▶ What you have to do
On every line of the listing, check for "alimentación"; copy the lines that have it.

▶ Task data
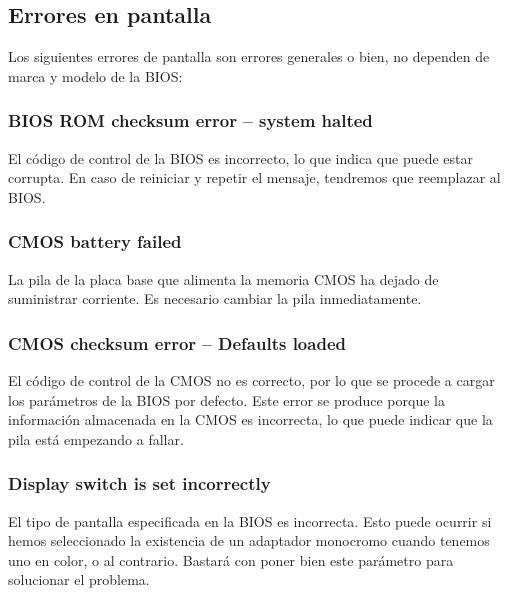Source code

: 

	\subsection{Errores en pantalla}\label{sub:errores en pantalla}
	
	Los siguientes errores de pantalla son errores generales o bien, no
	dependen de marca y modelo de la BIOS:

		\subsubsection{BIOS ROM checksum error – system halted}

		El código de control de la BIOS es incorrecto, lo que indica que puede
		estar corrupta. En caso de reiniciar y repetir el mensaje, tendremos
		que reemplazar al BIOS.

		\subsubsection{CMOS battery failed}

		La pila de la placa base que alimenta la memoria CMOS ha dejado de
		suministrar corriente. Es necesario cambiar la pila inmediatamente.

		\subsubsection{CMOS checksum error – Defaults loaded}

		El código de control de la CMOS no es correcto, por lo que se
		procede a cargar los parámetros de la BIOS por defecto. Este error
		se produce porque la información almacenada en la CMOS es
		incorrecta, lo que puede indicar que la pila está empezando a
		fallar.

		\subsubsection{Display switch is set incorrectly}

		El tipo de pantalla especificada en la BIOS es incorrecta. Esto puede
		ocurrir si hemos seleccionado la existencia de un adaptador monocromo
		cuando tenemos uno en color, o al contrario. Bastará con poner bien
		este parámetro para solucionar el problema.

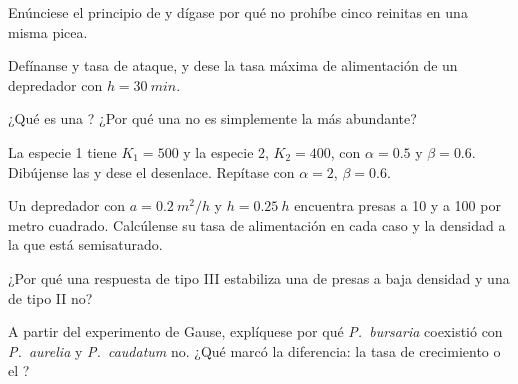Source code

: \begin{exercise}[$\star$]\label{exo:b1:species-interactions:2}
Enúnciese el principio de  y dígase por qué no prohíbe
cinco reinitas en una misma picea.
\end{exercise}

\begin{exercise}[$\star$]\label{exo:b1:species-interactions:3}
Defínanse  y tasa de ataque, y dese la tasa máxima de
alimentación de un depredador con $h = \qty{30}{min}$.
\end{exercise}

\begin{exercise}[$\star$]\label{exo:b1:species-interactions:4}
¿Qué es una ? ¿Por qué una  no es simplemente la
más abundante?
\end{exercise}

\begin{exercise}[$\star\star$]\label{exo:b1:species-interactions:5}
La especie 1 tiene $K_1 = 500$ y la especie 2, $K_2 = 400$, con $\alpha =
0.5$ y $\beta = 0.6$. Dibújense las  y dese el desenlace. Repítase
con $\alpha = 2$, $\beta = 0.6$.
\end{exercise}

\begin{exercise}[$\star\star$]\label{exo:b1:species-interactions:6}
Un depredador con $a = \qty{0.2}{m^2/h}$ y $h = \qty{0.25}{h}$ encuentra
presas a \qty{10}{} y a \qty{100}{} por metro cuadrado. Calcúlense su tasa
de alimentación en cada caso y la densidad a la que está semisaturado.
\end{exercise}

\begin{exercise}[$\star\star$]\label{exo:b1:species-interactions:7}
¿Por qué una respuesta de tipo III estabiliza una  de presas a baja
densidad y una de tipo II no?
\end{exercise}

\begin{exercise}[$\star\star$]\label{exo:b1:species-interactions:8}
A partir del experimento de Gause, explíquese por qué \emph{P.~bursaria}
coexistió con \emph{P.~aurelia} y \emph{P.~caudatum} no. ¿Qué marcó la
diferencia: la tasa de crecimiento o el ?
\end{exercise}

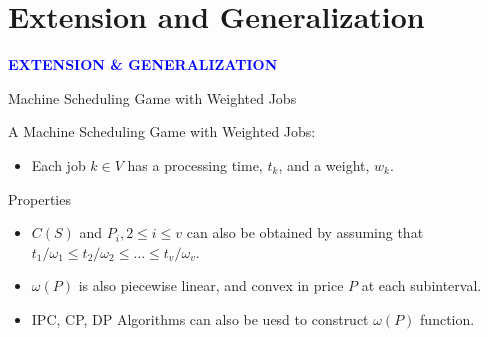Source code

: \documentclass[14pt]{beamer}
\begin{document}
\section{Extension and Generalization}
\begin{frame}
\centering
\large
\textcolor{blue}{\bf {\huge E}XTENSION \&  {\huge G}ENERALIZATION}
\end{frame}

\begin{frame}{Machine Scheduling Game with Weighted Jobs}
	\begin{definition}
	\small
	\justifying
	A Machine Scheduling Game with Weighted Jobs:\\
	\begin{itemize}
		\justifying
			\item Each job $k \in V$ has a processing time, $t_k$, and a weight, $w_k$.
	\end{itemize}
	\end{definition}

	\begin{block}
		{Properties}
		\begin{itemize}
			\justifying
			\small
				\item $C(S)$ and $P_i, 2 \leq i \leq v$ can also be obtained by assuming that\\
				\quad $t_1/\omega_1 \leq t_2/\omega_2 \leq \ldots \leq t_v/\omega_v$.
				\vspace{2pt}
				\item ${\omega(P)}$ is also piecewise linear, and convex in price $P$ at each subinterval.
				\item IPC, CP, DP Algorithms can also be uesd to construct $\omega(P)$ function.
		\end{itemize}
	\end{block}


\end{frame}
\end{document}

▶ Task solution
alimentación de un depredador con $h = \qty{30}{min}$.
de alimentación en cada caso y la densidad a la que está semisaturado.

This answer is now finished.